NVIDIA · leofang · Feb 18, 2026 · cpcloud · Mar 4, 2026 · seberg
diff --git a/cuda_core/cuda/core/_utils/dtype_utils.pyx b/cuda_core/cuda/core/_utils/dtype_utils.pyx
@@ -0,0 +1,183 @@
+# SPDX-FileCopyrightText: Copyright (c) 2025-2026 NVIDIA CORPORATION & AFFILIATES. All rights reserved.
+#
+# SPDX-License-Identifier: Apache-2.0
+
+import numpy
+
+
+cdef Py_ssize_t _get_cuda_scalar_alignment(object descr):
+    """Return the CUDA alignment for a scalar (non-structured) NumPy dtype.
+
+    Uses standard C/CUDA alignment rules: alignment equals the itemsize
+    for types up to 16 bytes, capped at 16.  The result is always a
+    power of two.
+    """
+    cdef Py_ssize_t size = descr.itemsize
+    # Cap at 16 (e.g. complex128 is 16 bytes, no CUDA type exceeds 16-byte alignment)
+    if size > 16:
+        return 16
+    # Round down to nearest power of 2
+    cdef Py_ssize_t alignment = 1
+    while alignment * 2 <= size:
+        alignment *= 2
+    return alignment
+
+
+def make_aligned_dtype(dtype, *, int alignment=-1, int recurse=False):
+    """Create a new structured dtype with sufficient alignment for GPU use.
+
+    Many CUDA kernels require structure members to be naturally aligned
+    (each field's offset is a multiple of its own alignment) and the
+    overall structure size to be a multiple of the largest member
+    alignment.  :func:`make_aligned_dtype` recomputes field offsets and
+    the total ``itemsize`` so that these constraints are satisfied.
+
+    Parameters
+    ----------
+    dtype : numpy.dtype or dtype-like
+        A NumPy dtype or anything accepted by :class:`numpy.dtype`.

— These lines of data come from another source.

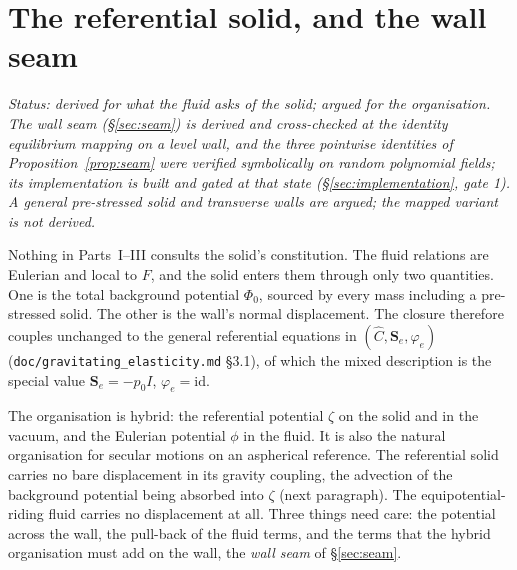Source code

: \documentclass[11pt]{article}
\theoremstyle{definition}
\theoremstyle{remark}
\newcommand{\code}[1]{\texttt{#1}}
\newcommand{\Se}{\mathbf{S}_e}
\begin{document}
\section{The referential solid, and the wall seam}
\label{sec:solid}
\label{sec:prestress}

\emph{Status: derived for what the fluid asks of the solid; argued for
the organisation. The wall seam (\S\ref{sec:seam}) is derived and
cross-checked at the identity equilibrium mapping on a level wall, and
the three pointwise identities of Proposition~\ref{prop:seam} were
verified symbolically on random polynomial fields; its implementation is built and gated at
that state (\S\ref{sec:implementation}, gate 1). A general pre-stressed
solid and transverse walls are argued; the mapped variant is not
derived.}

Nothing in Parts~I--III consults the solid's constitution. The fluid relations are Eulerian and local to
$F$, and the solid enters them through only two quantities. One is the
total background potential $\Phi_0$, sourced by every mass including a
pre-stressed solid. The other is the wall's normal displacement. The
closure therefore couples unchanged to the general referential
equations in $(\hat C, \Se, \varphi_e)$
(\code{doc/gravitating\_elasticity.md} \S3.1), of which the mixed
description is the special value $\Se = -p_0 I$, $\varphi_e =
\mathrm{id}$.

The organisation is hybrid: the referential potential $\zeta$ on the
solid and in the vacuum, and the Eulerian potential $\phi$ in the
fluid. It is also the natural organisation for secular motions on an
aspherical reference. The referential solid carries no bare
displacement in its gravity coupling, the advection of the background
potential being absorbed into $\zeta$ (next paragraph). The
equipotential-riding fluid carries no displacement at all. Three
things need care: the potential across the wall, the pull-back of the
fluid terms, and the terms that the hybrid organisation must add on
the wall, the \emph{wall seam} of \S\ref{sec:seam}.
\end{document}
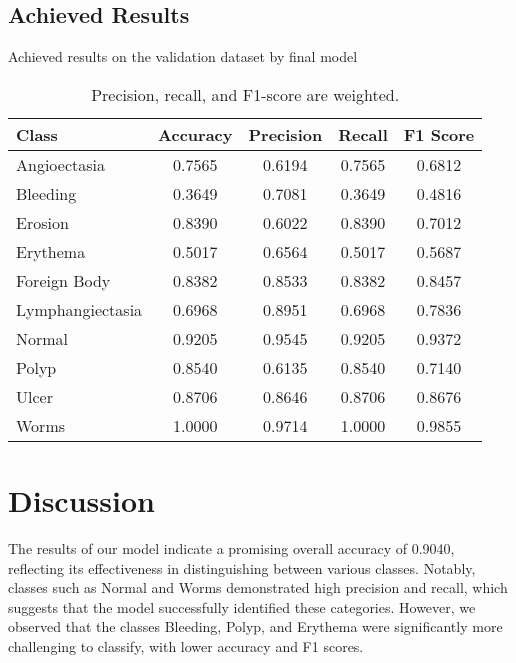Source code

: \documentclass[12pt]{article}
\begin{document}
\subsection{Achieved Results}
\begin{table}[htbp]
    \centering
    \caption{Achieved results on the validation dataset by final model}
    \begin{tabular}{|l|c|c|c|c|}
        \hline
        \textbf{Class} & \textbf{Accuracy} & \textbf{Precision} & \textbf{Recall} & \textbf{F1 Score} \\ 
        \hline
        Angioectasia & 0.7565 & 0.6194 & 0.7565 & 0.6812 \\ 
        \hline
        Bleeding & 0.3649 & 0.7081 & 0.3649 & 0.4816 \\ 
        \hline
        Erosion & 0.8390 & 0.6022 & 0.8390 & 0.7012 \\ 
        \hline
        Erythema & 0.5017 & 0.6564 & 0.5017 & 0.5687 \\ 
        \hline
        Foreign Body & 0.8382 & 0.8533 & 0.8382 & 0.8457 \\ 
        \hline
        Lymphangiectasia & 0.6968 & 0.8951 & 0.6968 & 0.7836 \\ 
        \hline
        Normal & 0.9205 & 0.9545 & 0.9205 & 0.9372 \\ 
        \hline
        Polyp & 0.8540 & 0.6135 & 0.8540 & 0.7140 \\ 
        \hline
        Ulcer & 0.8706 & 0.8646 & 0.8706 & 0.8676 \\ 
        \hline
        Worms & 1.0000 & 0.9714 & 1.0000 & 0.9855 \\ 
        \hline
    \end{tabular}
    \caption{Precision, recall, and F1-score are weighted.}
\end{table}

\section{Discussion}\label{sec4}

The results of our model indicate a promising overall accuracy of 0.9040, reflecting its effectiveness in distinguishing between various classes. Notably, classes such as Normal and Worms demonstrated high precision and recall, which suggests that the model successfully identified these categories. However, we observed that the classes Bleeding, Polyp, and Erythema were significantly more challenging to classify, with lower accuracy and F1 scores. 
\end{document}
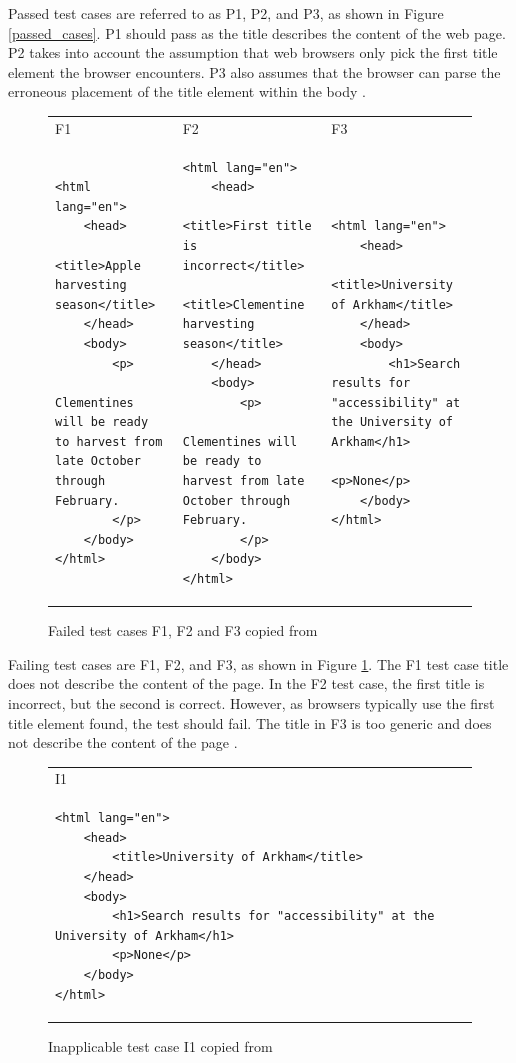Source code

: Passed test cases are referred to as P1, P2, and P3, as shown in Figure \ref{passed_cases}. P1 should pass as the title describes the content of the web page. P2 takes into account the assumption that web browsers only pick the first title element the browser encounters. P3 also assumes that the browser can parse the erroneous placement of the title element within the body \citep{act_rule_g88}.


\begin{figure}[htbp]
\begin{tabular}{|p{4.9cm}|p{4.9cm}|p{4.9cm}|}
F1 & F2 & F3 \\
\begin{lstlisting}
<html lang="en">
	<head>
		<title>Apple harvesting season</title>
	</head>
	<body>
		<p>
			Clementines will be ready to harvest from late October through February.
		</p>
	</body>
</html>
\end{lstlisting}&
\begin{lstlisting}
<html lang="en">
	<head>
		<title>First title is incorrect</title>
		<title>Clementine harvesting season</title>
	</head>
	<body>
		<p>
			Clementines will be ready to harvest from late October through February.
		</p>
	</body>
</html>
\end{lstlisting}&
\begin{lstlisting}
<html lang="en">
	<head>
		<title>University of Arkham</title>
	</head>
	<body>
		<h1>Search results for "accessibility" at the University of Arkham</h1>
		<p>None</p>
	</body>
</html>
\end{lstlisting}
\end{tabular}
\caption{Failed test cases F1, F2 and F3 copied from \textcite{act_rule_g88}}
\label{failing_cases}
\end{figure}

Failing test cases are F1, F2, and F3, as shown in Figure \ref{failing_cases}. The F1 test case title does not describe the content of the page. In the F2 test case, the first title is incorrect, but the second is correct. However, as browsers typically use the first title element found, the test should fail. The title in F3 is too generic and does not describe the content of the page \citep{act_rule_g88}.

\begin{figure}
\begin{tabular}{|p{4.9cm}|}
 I1 \\
 \begin{lstlisting}
<html lang="en">
	<head>
		<title>University of Arkham</title>
	</head>
	<body>
		<h1>Search results for "accessibility" at the University of Arkham</h1>
		<p>None</p>
	</body>
</html>
\end{lstlisting}
\end{tabular}
\caption{Inapplicable test case I1 copied from \textcite{act_rule_g88}}
\label{inapplicable_case}
\end{figure}

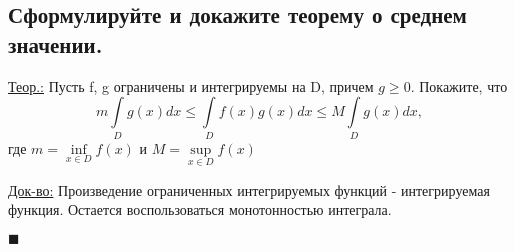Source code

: 
\subsection{Сформулируйте и докажите теорему о среднем значении.}
\underline{Теор.:} 
    Пусть f, g ограничены и интегрируемы на D, причем $g \geq 0$. Покажите, что \[ m \int\limits_{D}g(x)dx \leq \int\limits_{D}f(x)g(x)dx \leq M \int\limits_{D}g(x)dx,\]
    где $m = \inf\limits_{x\in D}f(x)$ и $M = \sup\limits_{x \in D}f(x)$

\underline{Док-во:} 
    Произведение ограниченных интегрируемых функций - интегрируемая функция. Остается воспользоваться монотонностью интеграла.
    \begin{flushright}
    $\blacksquare$
    \end{flushright}

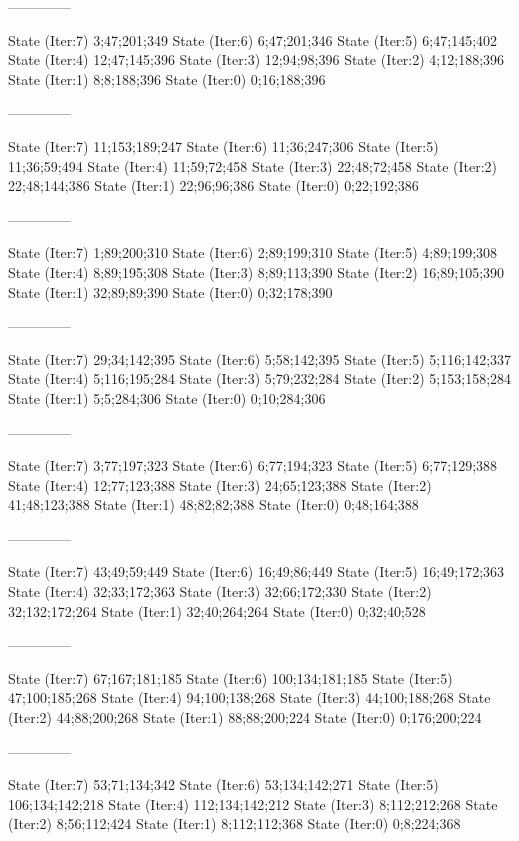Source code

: \documentclass[a4paper,10pt,ngerman]{scrartcl}
\begin{document}
\begin{lstcs}
--------------

State (Iter:7) {3;47;201;349}
State (Iter:6) {6;47;201;346}
State (Iter:5) {6;47;145;402}
State (Iter:4) {12;47;145;396}
State (Iter:3) {12;94;98;396}
State (Iter:2) {4;12;188;396}
State (Iter:1) {8;8;188;396}
State (Iter:0) {0;16;188;396}

--------------

State (Iter:7) {11;153;189;247}
State (Iter:6) {11;36;247;306}
State (Iter:5) {11;36;59;494}
State (Iter:4) {11;59;72;458}
State (Iter:3) {22;48;72;458}
State (Iter:2) {22;48;144;386}
State (Iter:1) {22;96;96;386}
State (Iter:0) {0;22;192;386}

--------------

State (Iter:7) {1;89;200;310}
State (Iter:6) {2;89;199;310}
State (Iter:5) {4;89;199;308}
State (Iter:4) {8;89;195;308}
State (Iter:3) {8;89;113;390}
State (Iter:2) {16;89;105;390}
State (Iter:1) {32;89;89;390}
State (Iter:0) {0;32;178;390}

--------------

State (Iter:7) {29;34;142;395}
State (Iter:6) {5;58;142;395}
State (Iter:5) {5;116;142;337}
State (Iter:4) {5;116;195;284}
State (Iter:3) {5;79;232;284}
State (Iter:2) {5;153;158;284}
State (Iter:1) {5;5;284;306}
State (Iter:0) {0;10;284;306}

--------------

State (Iter:7) {3;77;197;323}
State (Iter:6) {6;77;194;323}
State (Iter:5) {6;77;129;388}
State (Iter:4) {12;77;123;388}
State (Iter:3) {24;65;123;388}
State (Iter:2) {41;48;123;388}
State (Iter:1) {48;82;82;388}
State (Iter:0) {0;48;164;388}

--------------

State (Iter:7) {43;49;59;449}
State (Iter:6) {16;49;86;449}
State (Iter:5) {16;49;172;363}
State (Iter:4) {32;33;172;363}
State (Iter:3) {32;66;172;330}
State (Iter:2) {32;132;172;264}
State (Iter:1) {32;40;264;264}
State (Iter:0) {0;32;40;528}

--------------

State (Iter:7) {67;167;181;185}
State (Iter:6) {100;134;181;185}
State (Iter:5) {47;100;185;268}
State (Iter:4) {94;100;138;268}
State (Iter:3) {44;100;188;268}
State (Iter:2) {44;88;200;268}
State (Iter:1) {88;88;200;224}
State (Iter:0) {0;176;200;224}

--------------

State (Iter:7) {53;71;134;342}
State (Iter:6) {53;134;142;271}
State (Iter:5) {106;134;142;218}
State (Iter:4) {112;134;142;212}
State (Iter:3) {8;112;212;268}
State (Iter:2) {8;56;112;424}
State (Iter:1) {8;112;112;368}
State (Iter:0) {0;8;224;368}


\end{lstcs}
\end{document}
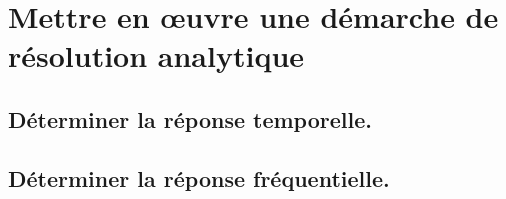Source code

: \documentclass[10pt,fleqn]{book}
\newcommand{\repRel}{../..}
\newcommand{\repStyle}{\repRel/Style}
\newcommand{\td}{fichier_td}
\newcommand{\repExos}{\repRel/ExercicesCompetences}
\newcommand{\repExo}{dossier}
\begin{document}
\begin{multicols}{2}
\renewcommand{\repExo}{\repExos/C1_ProposerDemarche/C1_05_ProposerDemarcheActionMecaLoiMvt_PFS/STOCK/05_RT_02}
\renewcommand{\td}{05_RT_02}
\graphicspath{{\repStyle/png/}{\repExo/images/}}


\renewcommand{\repExo}{\repExos/C1_ProposerDemarche/C1_05_ProposerDemarcheActionMecaLoiMvt_PFS/STOCK/06_TR_02}
\renewcommand{\td}{06_TR_02}
\graphicspath{{\repStyle/png/}{\repExo/images/}}


\renewcommand{\repExo}{\repExos/C1_ProposerDemarche/C1_05_ProposerDemarcheActionMecaLoiMvt_PFS/STOCK/07_RR3D_02}
\renewcommand{\td}{07_RR3D_02}
\graphicspath{{\repStyle/png/}{\repExo/images/}}


\renewcommand{\repExo}{\repExos/C1_ProposerDemarche/C1_05_ProposerDemarcheActionMecaLoiMvt_PFS/STOCK/08_RR3D_02}
\renewcommand{\td}{08_RR3D_02}
\graphicspath{{\repStyle/png/}{\repExo/images/}}


\renewcommand{\repExo}{\repExos/C1_ProposerDemarche/C1_05_ProposerDemarcheActionMecaLoiMvt_PFS/STOCK/09_RT_RSG}
\renewcommand{\td}{09_RT_RSG}
\graphicspath{{\repStyle/png/}{\repExo/images/}}


\end{multicols}

\section{Mettre en œuvre une démarche de résolution analytique} 

\subsection{Déterminer la réponse temporelle.} 

\begin{multicols}{2} 

\end{multicols}

\subsection{Déterminer la réponse fréquentielle. } 

\begin{multicols}{2} 

\renewcommand{\repExo}{\repExos/C2_MettreEnOeuvreDemarche/C2_02_DiagrammeBode/510_Divers}
\renewcommand{\td}{510_Divers}
\graphicspath{{\repStyle/png/}{\repExo/images/}}


\renewcommand{\repExo}{\repExos/C2_MettreEnOeuvreDemarche/C2_02_DiagrammeBode/511_Divers}
\renewcommand{\td}{511_Divers}
\graphicspath{{\repStyle/png/}{\repExo/images/}}


\end{multicols}
\end{document}
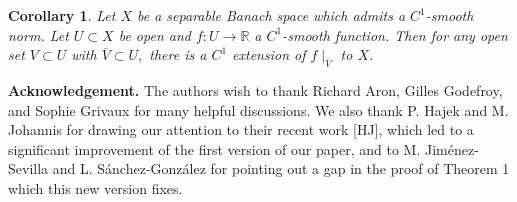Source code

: \documentclass[11pt]{amsproc}%
\theoremstyle{plain}
\newtheorem{corollary}{Corollary}
\newtheorem{proposition}{Proposition}
\numberwithin{equation}{section}
\begin{document}
\begin{corollary}
Let $X$ be a separable Banach space which admits a $C^{1}$-smooth norm. Let
$U\subset X$ be open and $f:U\rightarrow\mathbb{R}$ a $C^{1}$-smooth function.
Then for any open set $V\subset U$ with $\overline{V}\subset U,$ there is a
$C^{1}$ extension of $f\mid_{\overline{V}}$ to $X$.
\end{corollary}



\medskip

\noindent\textbf{Acknowledgement.} The authors wish to thank
Richard Aron, Gilles Godefroy, and Sophie Grivaux for many helpful
discussions. We also thank P. Hajek and M. Johannis for drawing
our attention to their recent work [HJ], which led to a
significant improvement of the first version of our paper, and to
M. Jim{\'e}nez-Sevilla and L. S{\'a}nchez-Gonz{\'a}lez for pointing out a gap
in the proof of Theorem 1 which this new version fixes.
\end{document}
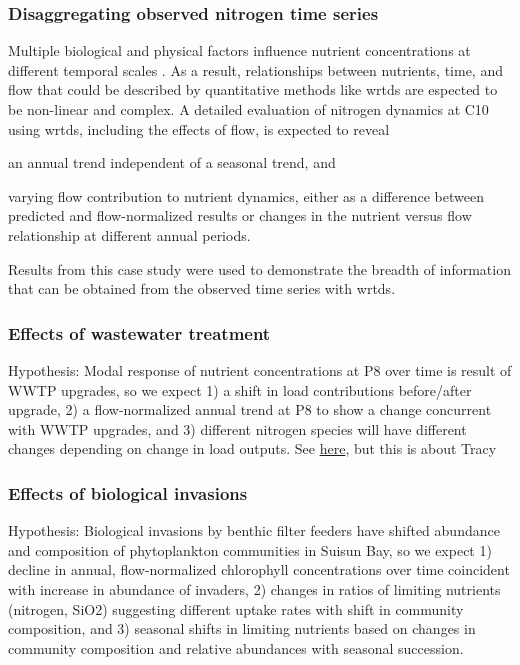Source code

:\documentclass[letterpaper,12pt,oneside]{article}\usepackage[]{graphicx}\usepackage[]{color}
\begin{document}
\subsubsection{Disaggregating observed nitrogen time series}

Multiple biological and physical factors influence nutrient concentrations at different temporal scales \citep[][, references therein]{Cloern10}.  As a result, relationships between nutrients, time, and flow that could be described by quantitative methods like \ac{wrtds} are espected to be non-linear and complex.  A detailed evaluation of nitrogen dynamics at C10 using \ac{wrtds}, including the effects of flow, is expected to reveal \begin{inparaenum}[1\upshape)]
\item an annual trend independent of a seasonal trend, and 
\item varying flow contribution to nutrient dynamics, either as a difference between predicted and flow-normalized results or changes in the nutrient versus flow relationship at different annual periods.
\end{inparaenum}
Results from this case study were used to demonstrate the breadth of information that can be obtained from the observed time series with \ac{wrtds}. 

\subsubsection{Effects of wastewater treatment}

Hypothesis: Modal response of nutrient concentrations at P8 over time is result of WWTP upgrades, so we expect 1) a shift in load contributions before/after upgrade, 2) a flow-normalized annual trend at P8 to show a change concurrent with WWTP upgrades, and 3) different nitrogen species will have different changes depending on change in load outputs. See \href{http://www.waterboards.ca.gov/centralvalley/board_decisions/adopted_orders/san_joaquin/r5-2008-0086_res.pdf}{here}, but this is about Tracy
\subsubsection{Effects of biological invasions}

Hypothesis: Biological invasions by benthic filter feeders have shifted abundance and composition of phytoplankton communities in Suisun Bay, so we expect 1) decline in annual, flow-normalized chlorophyll concentrations over time coincident with increase in abundance of invaders, 2) changes in ratios of limiting nutrients (nitrogen, SiO2) suggesting different uptake rates with shift in community composition, and 3) seasonal shifts in limiting nutrients based on changes in community composition and relative abundances with seasonal succession.
\end{document}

+        Typically a structured dtype such as
+        ``numpy.dtype([("x", "f4"), ("y", "f4"), ("z", "f4")])``.
+    alignment : int, optional
+        Desired minimum alignment (in bytes) of the resulting dtype.
+        Must be a positive power of two.  When ``-1`` (the default) the
+        alignment is inferred from the fields.
+
+        If the requested alignment is *smaller* than the minimum
+        alignment inferred from the fields, a :exc:`ValueError` is
+        raised.  If it is *larger*, the extra alignment is recorded in
+        the dtype's ``metadata`` under the key ``"__cuda_alignment__"``
+        and the ``itemsize`` is padded accordingly.
+
+    recurse : bool, optional
+        When ``True``, nested structured dtypes are recursively
+        re-aligned as if ``alignment=-1`` were passed for each
+        sub-structure.  When ``False`` (the default), the alignment
+        of nested dtypes is taken as-is.
+
+    Returns
+    -------
+    numpy.dtype
+        A new structured dtype whose field offsets, ``itemsize``, and
+        (optionally) metadata satisfy GPU alignment requirements.
+
+    Raises
+    ------
+    ValueError
+        If *alignment* is not a positive power of two, or if *alignment*
+        is smaller than the minimum alignment inferred from the fields.
+
+    Notes
+    -----
+    * By default this function does **not** recurse into nested
+      structures.  You can nest a dtype with a specific alignment by
+      creating it with :func:`make_aligned_dtype` first and then
+      embedding it in an outer dtype.
+    * NumPy promotion (e.g. in :func:`numpy.concatenate`) may
+      "canonicalize" the dtype and drop the struct layout and alignment
+      metadata.
+
+    Examples
+    --------
+    >>> import numpy as np
+    >>> from cuda.core.utils import make_aligned_dtype
+    >>> dt = np.dtype([("x", "f4"), ("y", "i1")])
+    >>> dt.itemsize
+    5
+    >>> aligned = make_aligned_dtype(dt)
+    >>> aligned.itemsize
+    8
+
+    Requesting a specific alignment:
+
+    >>> aligned16 = make_aligned_dtype(dt, alignment=16)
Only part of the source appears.